To ward off these dark omens, it is vital to restore revolutionary politics to its former glory. It teaches us to be wary of fatalistic predictions that deny the role of the political initiative of the masses.

History is not an endless chain of obscure plots. It is a matter of social classes and their struggles and therefore of changing power relations, conjunctures, deep impulses and conscious choices at each moment. One of the tasks of the Martinican moment is to build in the fusion of the experiences and energy of the working masses and activist generations the political subject capable of attacking without delay the dominant system and its henchmen.

Marxists must respond to this urgency without distorting by sweetening the emancipatory project. By waving the autonomist rattle as a diversion, the Minister for the Colonies indirectly shows that he is well aware of the historical task of the last colonies today. The autonomy and independence of our lands is an obvious horizon. This would be enough for the happiness of some nationalist fractions. But emancipation would only be a caricature of itself, if decolonization did not mean the conquest of power by the working masses who are the heart and blood of the Caribbean nations.

This task would undoubtedly be a whim if the proletariat and the peoples of the last colonies did not work for a common struggle that was both decolonial and anti-capitalist with the internationalist support of the workers of the metropolis in whose interest it is.

Recent weeks

The past few weeks show that the system is, if not at a standstill, at least deeply troubled. The arrest and immediate release of Élie Domota, a key figure in Guadeloupe’s mobilization against compulsory vaccination obligation and the health (or vaccine?) pass during a peaceful demonstration is an example of this panic. The government combines brutal pressure with tactical retreats.
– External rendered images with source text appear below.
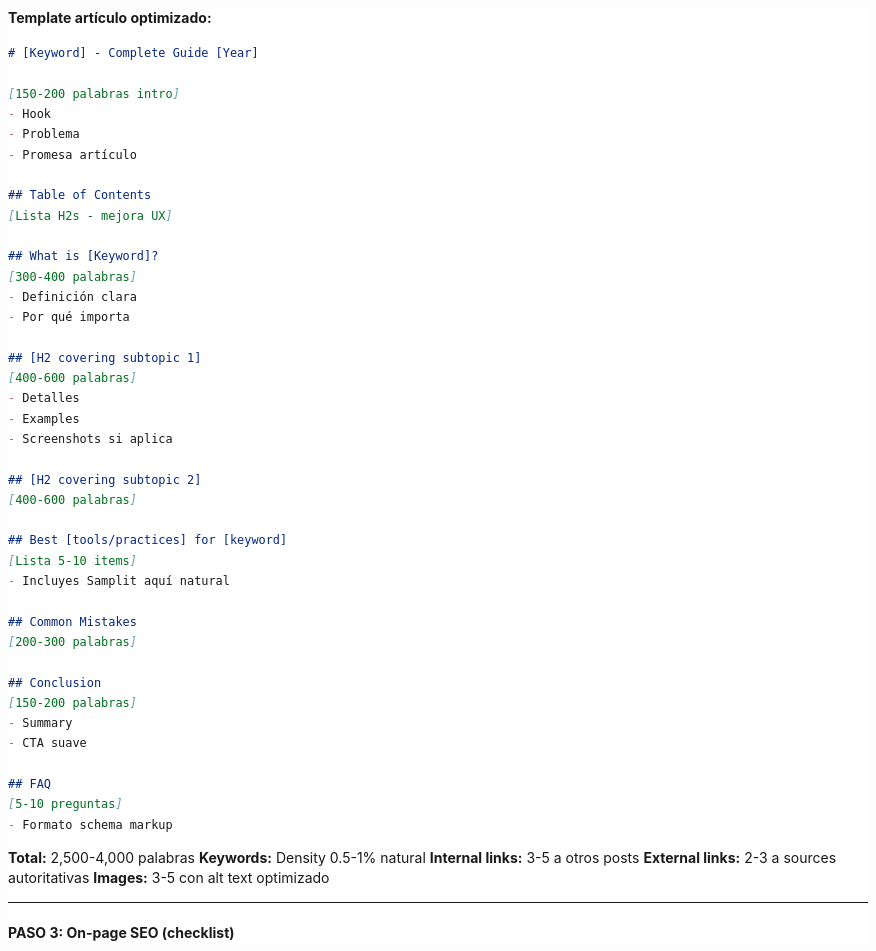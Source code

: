 **Template artículo optimizado:**

```markdown
# [Keyword] - Complete Guide [Year]

[150-200 palabras intro]
- Hook
- Problema
- Promesa artículo

## Table of Contents
[Lista H2s - mejora UX]

## What is [Keyword]?
[300-400 palabras]
- Definición clara
- Por qué importa

## [H2 covering subtopic 1]
[400-600 palabras]
- Detalles
- Examples
- Screenshots si aplica

## [H2 covering subtopic 2]
[400-600 palabras]

## Best [tools/practices] for [keyword]
[Lista 5-10 items]
- Incluyes Samplit aquí natural

## Common Mistakes
[200-300 palabras]

## Conclusion
[150-200 palabras]
- Summary
- CTA suave

## FAQ
[5-10 preguntas]
- Formato schema markup
```

**Total:** 2,500-4,000 palabras
**Keywords:** Density 0.5-1% natural
**Internal links:** 3-5 a otros posts
**External links:** 2-3 a sources autoritativas
**Images:** 3-5 con alt text optimizado

---

#### PASO 3: On-page SEO (checklist)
There was already the pressure that led to four Martinican activists being imprisoned for simple demonstrations on the public highway. And after dispatching the GIGN and the Raid [elite police units] to control the mobilization, the strike, the blockades and some looters, in Martinique it has three times postponed the deadline for sanctions against medical staff and others who are unvaccinated.

It has announced that the transformation of the health pass into a vaccination pass would be postponed for the colonies in order to avoid unrest. The fact is that it faces mistrust of its vaccine policy far beyond what it imagined. The majority opinion considers the vaccine as an “experimental injunction” if not a poison for genocidal purposes. The explanation for this mistrust is not to be found mainly in the muted propaganda of evangelical sects active from the United States to Brazil. Nor does it only come from the chaotic and, in our country, colonial management of the crisis. Nor even just the scandal of chlordecone, a colonial state crime that Macron had to partially acknowledge. Mistrust has its roots in the depths of a story made up of lies, the first being the negation of our humanity in the slave trade and slavery.

In such a context, our comrades have followed a very difficult line. Firmly opposing compulsory vaccination and the health pass, participating in the fight against the government’s recourse to force, opposing the sanctions programmed against the opponents of vaccines without the slightest complacency towards the lies abundantly disseminated by the extreme right which have never been so widely circulated in our territories.

The year 2022 begins under very special auspices. Will the government succeed in carrying through its social murder of thousands of unvaccinated people by threatening continuity of care in a hospital system already much more dilapidated than that in the “metropolis”? As we write in our leaflets: the die has not yet been cast! Protests continued between Christmas and New Year’s Day. The Antilles are holding their breath.

31 December 2021

Patrice Mhidi is a member of the Groupe Révolution Socialiste, section of the Fourth International in the Antilles.

Translated by International Viewpoint.

  • 1Béké is a Creole term used to refer to a descendant of the early European, usually French, settlers in the French Antilles.